Cork began planning for what he knew would come then.
* * *
She’d heard the engines kick in and had listened as they whisked the man to the island where the girl had been murdered, and then she’d waited, which was hard to do. She wanted desperately to be up on the rock with her father, observing the man’s movements, knowing the way things stood. But the baby couldn’t be left alone, and she knew that one more body above the trees would be one more object the man who hunted them might spot. Better, she understood, to stay below, to see to the baby, and to trust that her father would be her eyes.
But she could still use her brain.
She was thinking: What if the man checked the whole of that devastated island? And what if he found the shelter she’d built but didn’t find her? What would he think? What would he do?
She paced, cradling the baby, who was sound asleep in her arms. Dragonflies darted through the shafts of sunlight, and bees hovered around what might have been the only wildflowers for miles. She barely noticed these things, because her mind was so focused on trying to anticipate the thinking of the man who hunted them.
He would, she decided, wonder first if they’d been rescued, but the evidence—the smashed dinghy, the shelter itself, and the fact that they were in a terribly remote area of the lake—would tell him no. If he was smart, he would understand that they’d fled, looking for a safer hiding place. And where would that be? The only stand of undamaged trees anywhere in sight. He would eye those trees like a hawk might eye a patch of tall grass where it understood a mouse could hide. And then he would come for them.

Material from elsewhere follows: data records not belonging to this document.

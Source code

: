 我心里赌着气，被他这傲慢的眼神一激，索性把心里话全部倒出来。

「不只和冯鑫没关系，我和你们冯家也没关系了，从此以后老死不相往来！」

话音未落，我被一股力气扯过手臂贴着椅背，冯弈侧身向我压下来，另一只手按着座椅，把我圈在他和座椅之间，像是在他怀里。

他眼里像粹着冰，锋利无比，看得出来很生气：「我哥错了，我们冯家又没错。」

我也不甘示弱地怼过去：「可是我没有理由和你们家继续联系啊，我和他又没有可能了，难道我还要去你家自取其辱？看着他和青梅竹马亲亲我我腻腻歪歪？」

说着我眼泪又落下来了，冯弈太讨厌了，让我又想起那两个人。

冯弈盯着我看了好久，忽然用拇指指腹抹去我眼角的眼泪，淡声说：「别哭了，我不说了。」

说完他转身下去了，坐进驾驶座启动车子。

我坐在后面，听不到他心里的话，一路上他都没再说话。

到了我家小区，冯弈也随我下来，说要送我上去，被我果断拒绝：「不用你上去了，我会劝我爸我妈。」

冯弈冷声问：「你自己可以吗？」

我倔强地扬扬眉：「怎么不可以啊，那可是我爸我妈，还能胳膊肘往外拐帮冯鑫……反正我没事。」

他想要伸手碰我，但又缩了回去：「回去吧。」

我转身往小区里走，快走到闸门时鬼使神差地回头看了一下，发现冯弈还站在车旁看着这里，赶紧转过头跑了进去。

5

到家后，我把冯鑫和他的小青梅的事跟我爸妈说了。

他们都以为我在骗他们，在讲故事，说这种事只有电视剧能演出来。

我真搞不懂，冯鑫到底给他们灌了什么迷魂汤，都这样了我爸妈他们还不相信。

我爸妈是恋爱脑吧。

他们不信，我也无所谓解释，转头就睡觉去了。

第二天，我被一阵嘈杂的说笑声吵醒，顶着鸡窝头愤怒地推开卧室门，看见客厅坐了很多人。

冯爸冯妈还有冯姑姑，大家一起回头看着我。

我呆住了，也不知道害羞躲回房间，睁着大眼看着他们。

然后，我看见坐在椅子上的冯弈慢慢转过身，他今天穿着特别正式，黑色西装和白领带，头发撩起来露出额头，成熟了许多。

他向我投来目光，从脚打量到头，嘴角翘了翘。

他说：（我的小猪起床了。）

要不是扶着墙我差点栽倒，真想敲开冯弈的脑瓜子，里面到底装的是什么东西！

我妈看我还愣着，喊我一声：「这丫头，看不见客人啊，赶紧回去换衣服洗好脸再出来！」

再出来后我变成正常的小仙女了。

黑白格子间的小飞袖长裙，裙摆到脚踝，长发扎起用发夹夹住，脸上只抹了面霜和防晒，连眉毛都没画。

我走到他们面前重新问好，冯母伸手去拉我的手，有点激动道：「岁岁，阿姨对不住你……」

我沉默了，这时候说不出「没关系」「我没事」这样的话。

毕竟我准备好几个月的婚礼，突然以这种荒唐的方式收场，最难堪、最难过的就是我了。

They had to be prepared. They needed a plan.
That was as far as she’d gotten when she heard the slither of her father down the sloping face of rock. He was sweating when he finally stood before her. He looked grimly at the baby.
“He sleeps like a log, thank God,” he said.
Jenny asked, “What about our hunter?”
“He’s working his way down the island, looking for us.”
“Where is he now?”
“Halfway. We’ve got maybe forty-five minutes before he reaches your shelter.”
“I’ve been thinking,” she said. “He’ll know we’re here. It’s the most logical place.”
“I agree. Unless we divert him.”
She could see that he was ahead of her in his thinking, but as soon as he spoke those two sentences, she was right there with him.
“No, Dad.”
“It’s the only way,” he said.
“Make you the target, right?”
“As unappealing as that is to me, yes.”